You can pick whichever genes you want from the Orphanet document. When I work my way through them, I’ll search lab to check if it is used and register it to your name, if you have used a RefSeqGene.

When I get the Pseudoknot Finder results back, I look all the pseudoknots through, alongside with jandersonlee’s ArcKnot tool, as to pick out the judged stronger knots.

How may this help?

We are not running pseudoknot tests of the diseased version of a gene. Which may also be interesting. However there are so many disease variations that I wouldn’t know were to start for now and we wouldn’t have the slots to run them all. However getting to know where pseudoknots are in genes that are functional, I think is where we will get more bang for our slot bucks. It may be useful knowing where there are pseudoknots in a gene. So if there is a version of the gene with one or more mutations at the spot of such pseudoknot, it may be valuable knowledge. Also if pseudoknots turn out to be medical targets, they may be useful for creating medicine to slow down or speed up the function of a gene. Depending on if it is overactive or not working. Pseudoknots as medical targets is potentially akin to ASO medicine, just using a different method.

Additional data

For those who wish to look up a specific rare disease or know what disease/s their chosen gene is involved with, I have made an extra spreadsheet with the full Orphanet dataset:

Full orphanet file

DigitalEmbrace · June 24, 2023, 1:15pm

I’ll be curious to hear how long these genes are. Some of the introns can be long. Knowing if the original pre-mRNA forms a pseudoknot will be helpful for medical researchers. If a player has a personal interest in a disease caused by a specific mutation, then feel free to scan the mutated region also. Scanning the mRNA also would be useful as the mRNA hangs around in the cell much longer than the pre-mRNA. ASOs target pre-mRNA before splicing but small molecule drugs might target mRNA. The mRNA is shorter for scanning but I don’t know a good source for finding the sequnce.

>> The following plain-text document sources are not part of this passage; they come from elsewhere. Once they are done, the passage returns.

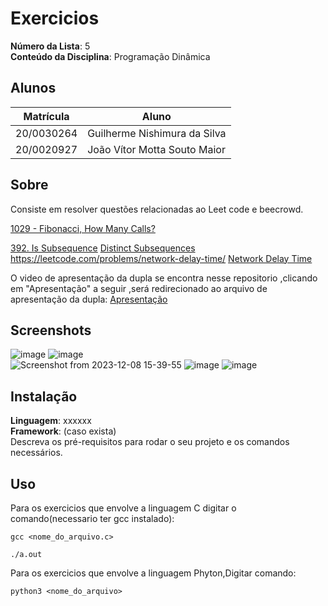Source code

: # Exercicios

**Número da Lista**: 5<br>
**Conteúdo da Disciplina**: Programação Dinâmica<br>

## Alunos
|Matrícula | Aluno |
| -- | -- |
| 20/0030264  |  Guilherme Nishimura da Silva |
| 20/0020927  |  João Vítor Motta Souto Maior |

## Sobre 
Consiste em resolver questões relacionadas ao Leet code e beecrowd. 

[1029 - Fibonacci, How Many Calls?](https://www.beecrowd.com.br/judge/en/problems/view/1029)

[392. Is Subsequence](https://leetcode.com/problems/is-subsequence/)
[Distinct Subsequences](https://leetcode.com/problems/distinct-subsequences/)
https://leetcode.com/problems/network-delay-time/
[Network Delay Time](https://leetcode.com/problems/network-delay-time/)

O video de apresentação da dupla se encontra nesse repositorio ,clicando em "Apresentação" a seguir ,será redirecionado ao arquivo de apresentação da dupla: [Apresentação](https://github.com/projeto-de-algoritmos/PD_EXERCICIOS_/blob/master/Apresenta%C3%A7%C3%A3o_Pd.mp4)

## Screenshots
![image](https://github.com/projeto-de-algoritmos/PD_EXERCICIOS_/assets/64803880/22009149-f01e-44f2-ba3f-8083def58162)
![image](https://github.com/projeto-de-algoritmos/PD_EXERCICIOS_/assets/64803880/b0af490f-9f7b-47c0-bb59-2a8271063066)
<br>
![Screenshot from 2023-12-08 15-39-55](https://github.com/projeto-de-algoritmos/PD_EXERCICIOS_/assets/64803880/56504fa0-ac93-41d5-a0cf-c3d2ece54f98)
![image](https://github.com/projeto-de-algoritmos/PD_EXERCICIOS_/assets/78215376/4023ded3-1840-4d95-83e3-b3ae40e61cc7)
![image](https://github.com/projeto-de-algoritmos/PD_EXERCICIOS_/assets/78215376/f4aead98-5dd9-4a76-addf-9e9492083305)





## Instalação 
**Linguagem**: xxxxxx<br>
**Framework**: (caso exista)<br>
Descreva os pré-requisitos para rodar o seu projeto e os comandos necessários.

## Uso 
Para os exercicios que envolve a linguagem C digitar o comando(necessario ter gcc instalado):

```
gcc <nome_do_arquivo.c>
```

```
./a.out
```

Para os exercicios que envolve a linguagem Phyton,Digitar comando:
```
python3 <nome_do_arquivo>
```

I found the factor VIII (F8) mRNA sequence on a UCSC website. I clicked X01179 - Human mRNA for factor VIII. I’ll try to explore that site more when I have time. I used the original Pseudoknot Finder tool since the sequence isn’t terribly long.

I also entered the F8 exon16 sequence from our OpenASO round 1 puzzle in the Pseudoknot Detective puzzle. The isolated exon sequence is challenging to locate by searching online. Perhaps a task to keep in mind for future OpenKnot puzzles!